First is a short summary of what I understand about the random signals. If we have a stationary random signal $x(t)$ whose amplitude is a random variable distributed according to some probability law : $p(x)$, then :

  • its autocorrelation function is an ensemble average of $x(t)\,x(t+\tau)$ : $$ R_{xx}(\tau) = \int_{-\infty}^{\infty}\ x(t)\,x(t+\tau)\,p(x)dx $$ -if the signal is ergodic, we can replace the ensemble average by the time average to obtain another expression for the signal autocorrelation : $$ R_{xx}(\tau) = \lim_{T \rightarrow \infty}\frac{1}{T}\int_{-T/2}^{T/2}\ x(t)\,x(t+\tau)\,dt $$ From both of these expressions, the dimensions of $R_{xx}$ are $[x^2]$ whatever are units of $x$. Suppose also that the signal is zero-mean, then $R_{xx}(0) = \sigma^2$, the variance of $x$. If $x(t)$ is a white-noise, then any source I read informs me that : $$ R_{xx}(\tau) = \sigma^2\,\delta(\tau) $$ But according to this last expression, the units of $R_{xx}$ are now : $[\frac{x^2}{s}]$.

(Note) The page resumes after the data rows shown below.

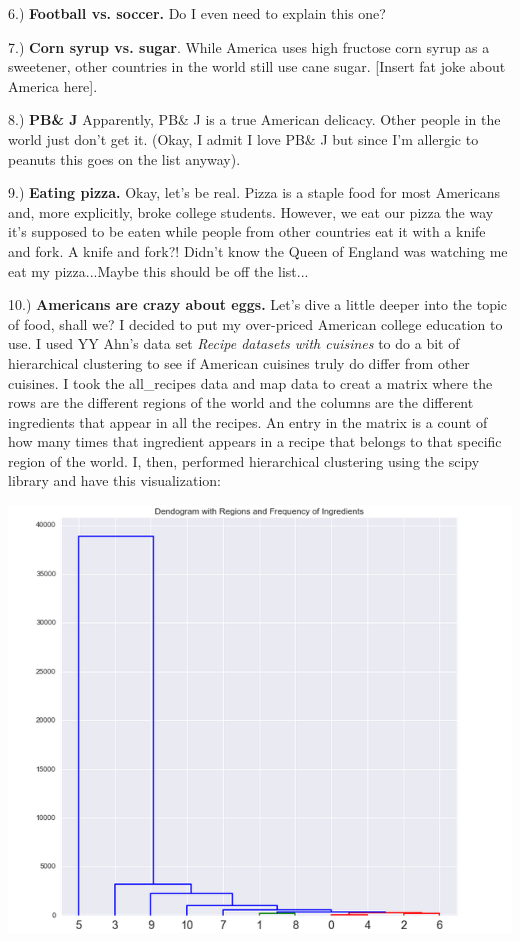 \documentclass[14pt]{extarticle}
\begin{document}
\vspace{5mm}
6.) \textbf{Football vs. soccer.} Do I even need to explain this one?

\vspace{5mm}
7.) \textbf{Corn syrup vs. sugar}. While America uses high fructose corn syrup as a sweetener, other countries in the world still use cane sugar. [Insert fat joke about America here]. 

\vspace{5mm}
8.) \textbf{PB\& J} Apparently, PB\& J is a true American delicacy. Other people in the world just don't get it. (Okay, I admit I love PB\& J but since I'm allergic to peanuts this goes on the list anyway). 

\vspace{5mm}
9.) \textbf{Eating pizza.} Okay, let's be real. Pizza is a staple food for most Americans and, more explicitly, broke college students. However, we eat our pizza the way it's supposed to be eaten while people from other countries eat it with a knife and fork. A knife and fork?! Didn't know the Queen of England was watching me eat my pizza...Maybe this should be off the list...

\vspace{5mm}
10.) \textbf{Americans are crazy about eggs.} Let's dive a little deeper into the topic of food, shall we? I decided to put my over-priced American college education to use. I used YY Ahn's data set \textit{Recipe datasets with cuisines} to do a  bit of hierarchical clustering to see if American cuisines truly do differ from other cuisines. I took the all\_recipes data and map data to creat a matrix where the rows are the different regions of the world and the columns are the different ingredients that appear in all the recipes. An entry in the matrix is a count of how many times that ingredient appears in a recipe that belongs to that specific region of the world. I, then, performed hierarchical clustering using the scipy library and have this visualization: 

\centering
\begin{minipage}[t]{.9\textwidth}
	\includegraphics[width=\textwidth]{Regions_Ingredients.png}
\end{minipage}
\end{document}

Here is the question : how come that we change the dimensions of $R_{xx}$ by passing from the general expression to this particular expression for white-noise?

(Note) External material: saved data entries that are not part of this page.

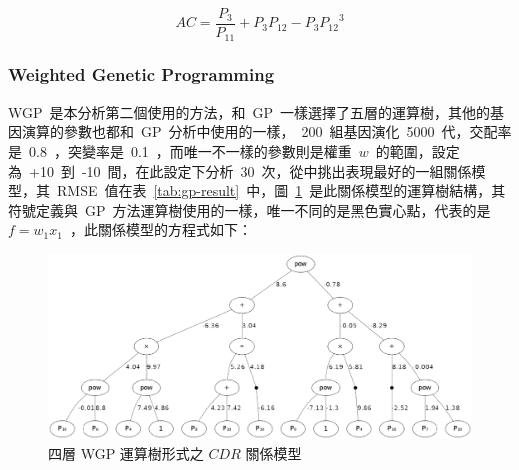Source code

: \begin{equation} AC = \dfrac{P_3}{P_{11}} + P_3 P_{12} - P_3 {P_{12}}^3  \label{eq:GP_AC}\end{equation}

\subsubsection{Weighted Genetic Programming}

WGP~是本分析第二個使用的方法，和~GP~一樣選擇了五層的運算樹，其他的基因演算的參數也都和~GP~分析中使用的一樣，~200~組基因演化~5000~代，交配率是~0.8~，突變率是~0.1~，而唯一不一樣的參數則是權重~$w$~的範圍，設定為~+10~到~-10~間，在此設定下分析~30~次，從中挑出表現最好的一組關係模型，其~RMSE~值在表~\ref{tab:gp-result}~中，圖~\ref{fig:4LWGP}~是此關係模型的運算樹結構，其符號定義與~GP~方法運算樹使用的一樣，唯一不同的是黑色實心點，代表的是~$f = w_1x_1$~，此關係模型的方程式如下：

\begin{figure}[hbtp]
  \begin{center}
    \includegraphics[width=1.0\textwidth]{figures/4-layer-wgp.png}
    \caption{四層 WGP 運算樹形式之 $CDR$ 關係模型} 
    \label{fig:4LWGP}
  \end{center}
\end{figure}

I would greatly appreciate your help. Let me know if I was not clear enough somewhere.

Hello everyone,

Thank you for your answers and corrections. I will put here the corrected version of $R_{xx}(\tau)$ in terms of an ensemble average :

$$ R_{xx}(\tau) = \iint_{-\infty}^{\infty}\ x_1\,x_2\,p(x_1,x_2,t_1,t_2)dx_1\,dx_2 $$

where $t_1 = t$, $t_2 = t + \tau$, $x_1 = x(t)$, $x_2 = x(t+\tau)$. I am assuming here that the $R_{xx}$ depends only on the separation between two different time moments and not their particular values.

This correct expression does not change the dimensions of $R_{xx}$ however, it is still $[x^2]$ or $V^2$ for example.

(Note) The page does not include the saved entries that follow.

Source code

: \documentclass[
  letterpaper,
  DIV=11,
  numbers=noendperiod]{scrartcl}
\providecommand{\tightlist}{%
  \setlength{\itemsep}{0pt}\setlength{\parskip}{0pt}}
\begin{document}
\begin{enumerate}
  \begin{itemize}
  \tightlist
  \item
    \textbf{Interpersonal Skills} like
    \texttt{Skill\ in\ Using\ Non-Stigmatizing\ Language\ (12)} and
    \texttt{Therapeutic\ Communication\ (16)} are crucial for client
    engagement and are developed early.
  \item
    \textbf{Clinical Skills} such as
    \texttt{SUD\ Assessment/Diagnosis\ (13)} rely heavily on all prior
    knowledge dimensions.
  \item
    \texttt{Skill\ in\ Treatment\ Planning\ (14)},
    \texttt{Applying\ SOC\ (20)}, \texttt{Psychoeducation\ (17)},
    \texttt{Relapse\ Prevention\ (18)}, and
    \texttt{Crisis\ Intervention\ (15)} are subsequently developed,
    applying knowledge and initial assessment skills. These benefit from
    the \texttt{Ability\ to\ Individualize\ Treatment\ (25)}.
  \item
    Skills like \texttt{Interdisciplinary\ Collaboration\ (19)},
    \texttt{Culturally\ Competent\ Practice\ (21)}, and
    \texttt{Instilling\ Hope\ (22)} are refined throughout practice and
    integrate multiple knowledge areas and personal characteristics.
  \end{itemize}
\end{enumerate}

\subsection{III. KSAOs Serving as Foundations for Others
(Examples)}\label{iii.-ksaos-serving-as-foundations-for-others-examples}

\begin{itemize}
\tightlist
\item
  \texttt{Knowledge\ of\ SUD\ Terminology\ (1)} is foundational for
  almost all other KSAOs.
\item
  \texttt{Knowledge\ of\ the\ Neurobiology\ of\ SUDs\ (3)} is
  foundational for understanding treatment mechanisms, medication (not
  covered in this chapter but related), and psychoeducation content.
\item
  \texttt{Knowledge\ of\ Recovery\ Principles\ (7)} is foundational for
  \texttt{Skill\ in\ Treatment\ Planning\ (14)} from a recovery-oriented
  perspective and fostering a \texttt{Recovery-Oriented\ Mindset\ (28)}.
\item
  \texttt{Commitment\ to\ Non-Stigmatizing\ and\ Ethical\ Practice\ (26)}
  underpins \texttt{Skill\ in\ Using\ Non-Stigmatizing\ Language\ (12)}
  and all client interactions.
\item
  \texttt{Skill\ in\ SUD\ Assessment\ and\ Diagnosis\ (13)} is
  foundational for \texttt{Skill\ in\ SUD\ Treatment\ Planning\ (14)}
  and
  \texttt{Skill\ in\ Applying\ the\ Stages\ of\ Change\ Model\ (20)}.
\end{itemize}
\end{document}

Unfortunately I am not quite sure I understand your answers. So, I will try ask one more question, which is related to my first one.

Suppose we have an ergodic bandwidth limited Gaussian noise $x(t)$ of zero-mean and finite variance $\sigma^2$ :

$$ x \sim \mathcal N (0, \sigma^2) $$

In addition, the values of the signal at any two moments of time are not correlated. From the time average form of $R_{xx}(\tau)$ we get :

$$ R_{xx}(\tau) = \left \{ \begin{aligned} \sigma^2\ , \tau = 0\\ 0\ , \text{otherwise} \end{aligned} \right . $$

The power spectral density $PSD$ is constant for any frequency :

$$ PSD(f) = \frac{\sigma^2}{F_s}\quad ,\text{where}\ -F_s/2 < f < F_s/2 $$

where $F_s$ is the sampling frequency. The area under the PSD gives the power of the signal :

$$ \text{Power} = \frac{\sigma^2}{F_s} F_s = \sigma^2 $$

So, for the signal considered the variance is finite, is not

$$ R_{xx}(\tau) = \sigma^2\,\delta(\tau) $$

and $R_{xx}(\tau)$ has dimensions of $V^2$.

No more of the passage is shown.